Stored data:
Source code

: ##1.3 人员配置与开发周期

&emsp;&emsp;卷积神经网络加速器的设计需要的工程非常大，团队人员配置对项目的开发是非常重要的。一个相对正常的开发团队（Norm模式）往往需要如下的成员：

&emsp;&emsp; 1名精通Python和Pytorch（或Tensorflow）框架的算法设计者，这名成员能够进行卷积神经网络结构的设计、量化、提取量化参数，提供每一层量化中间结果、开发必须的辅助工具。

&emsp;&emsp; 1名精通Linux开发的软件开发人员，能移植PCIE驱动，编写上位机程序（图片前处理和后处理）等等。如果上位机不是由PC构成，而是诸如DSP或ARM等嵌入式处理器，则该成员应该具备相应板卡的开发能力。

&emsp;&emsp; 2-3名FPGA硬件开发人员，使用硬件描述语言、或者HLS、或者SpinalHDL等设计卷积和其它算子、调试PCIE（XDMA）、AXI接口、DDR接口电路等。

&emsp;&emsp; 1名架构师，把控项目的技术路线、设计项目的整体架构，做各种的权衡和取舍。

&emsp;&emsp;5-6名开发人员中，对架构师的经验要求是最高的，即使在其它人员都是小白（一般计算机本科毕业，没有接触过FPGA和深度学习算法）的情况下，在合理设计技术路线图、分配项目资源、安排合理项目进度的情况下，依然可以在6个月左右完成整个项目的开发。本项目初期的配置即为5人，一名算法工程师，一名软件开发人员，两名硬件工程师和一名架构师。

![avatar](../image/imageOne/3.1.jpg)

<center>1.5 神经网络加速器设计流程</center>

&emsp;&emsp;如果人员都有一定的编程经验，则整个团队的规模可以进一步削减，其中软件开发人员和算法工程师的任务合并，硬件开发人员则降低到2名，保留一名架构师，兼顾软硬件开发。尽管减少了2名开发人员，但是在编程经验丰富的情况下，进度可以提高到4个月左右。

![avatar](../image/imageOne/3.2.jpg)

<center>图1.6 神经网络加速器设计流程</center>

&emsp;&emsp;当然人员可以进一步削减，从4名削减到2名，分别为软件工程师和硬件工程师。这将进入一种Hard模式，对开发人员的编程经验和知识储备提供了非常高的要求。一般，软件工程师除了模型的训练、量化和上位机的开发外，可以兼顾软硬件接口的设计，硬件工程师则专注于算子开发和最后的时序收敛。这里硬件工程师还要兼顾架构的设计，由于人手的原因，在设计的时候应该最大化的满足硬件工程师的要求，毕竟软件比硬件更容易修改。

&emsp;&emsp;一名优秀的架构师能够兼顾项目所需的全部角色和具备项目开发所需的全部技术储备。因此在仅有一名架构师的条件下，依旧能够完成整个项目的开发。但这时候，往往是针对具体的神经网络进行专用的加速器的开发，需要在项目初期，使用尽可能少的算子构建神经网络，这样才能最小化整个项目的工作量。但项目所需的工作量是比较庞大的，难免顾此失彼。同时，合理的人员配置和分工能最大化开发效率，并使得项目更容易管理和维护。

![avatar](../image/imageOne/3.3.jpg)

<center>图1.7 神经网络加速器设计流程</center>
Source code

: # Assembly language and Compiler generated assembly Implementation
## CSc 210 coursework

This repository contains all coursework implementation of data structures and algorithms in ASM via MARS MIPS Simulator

-- EXERCISE PROMPT --
Return the entries above word for word.

-- RESULT FOR THIS EXERCISE --
Source code

: ##1.3 人员配置与开发周期

&emsp;&emsp;卷积神经网络加速器的设计需要的工程非常大，团队人员配置对项目的开发是非常重要的。一个相对正常的开发团队（Norm模式）往往需要如下的成员：

&emsp;&emsp; 1名精通Python和Pytorch（或Tensorflow）框架的算法设计者，这名成员能够进行卷积神经网络结构的设计、量化、提取量化参数，提供每一层量化中间结果、开发必须的辅助工具。

&emsp;&emsp; 1名精通Linux开发的软件开发人员，能移植PCIE驱动，编写上位机程序（图片前处理和后处理）等等。如果上位机不是由PC构成，而是诸如DSP或ARM等嵌入式处理器，则该成员应该具备相应板卡的开发能力。

&emsp;&emsp; 2-3名FPGA硬件开发人员，使用硬件描述语言、或者HLS、或者SpinalHDL等设计卷积和其它算子、调试PCIE（XDMA）、AXI接口、DDR接口电路等。

&emsp;&emsp; 1名架构师，把控项目的技术路线、设计项目的整体架构，做各种的权衡和取舍。

&emsp;&emsp;5-6名开发人员中，对架构师的经验要求是最高的，即使在其它人员都是小白（一般计算机本科毕业，没有接触过FPGA和深度学习算法）的情况下，在合理设计技术路线图、分配项目资源、安排合理项目进度的情况下，依然可以在6个月左右完成整个项目的开发。本项目初期的配置即为5人，一名算法工程师，一名软件开发人员，两名硬件工程师和一名架构师。

![avatar](../image/imageOne/3.1.jpg)

<center>1.5 神经网络加速器设计流程</center>

&emsp;&emsp;如果人员都有一定的编程经验，则整个团队的规模可以进一步削减，其中软件开发人员和算法工程师的任务合并，硬件开发人员则降低到2名，保留一名架构师，兼顾软硬件开发。尽管减少了2名开发人员，但是在编程经验丰富的情况下，进度可以提高到4个月左右。

![avatar](../image/imageOne/3.2.jpg)

<center>图1.6 神经网络加速器设计流程</center>

&emsp;&emsp;当然人员可以进一步削减，从4名削减到2名，分别为软件工程师和硬件工程师。这将进入一种Hard模式，对开发人员的编程经验和知识储备提供了非常高的要求。一般，软件工程师除了模型的训练、量化和上位机的开发外，可以兼顾软硬件接口的设计，硬件工程师则专注于算子开发和最后的时序收敛。这里硬件工程师还要兼顾架构的设计，由于人手的原因，在设计的时候应该最大化的满足硬件工程师的要求，毕竟软件比硬件更容易修改。

&emsp;&emsp;一名优秀的架构师能够兼顾项目所需的全部角色和具备项目开发所需的全部技术储备。因此在仅有一名架构师的条件下，依旧能够完成整个项目的开发。但这时候，往往是针对具体的神经网络进行专用的加速器的开发，需要在项目初期，使用尽可能少的算子构建神经网络，这样才能最小化整个项目的工作量。但项目所需的工作量是比较庞大的，难免顾此失彼。同时，合理的人员配置和分工能最大化开发效率，并使得项目更容易管理和维护。

![avatar](../image/imageOne/3.3.jpg)

<center>图1.7 神经网络加速器设计流程</center>
Source code

: # Assembly language and Compiler generated assembly Implementation
## CSc 210 coursework

This repository contains all coursework implementation of data structures and algorithms in ASM via MARS MIPS Simulator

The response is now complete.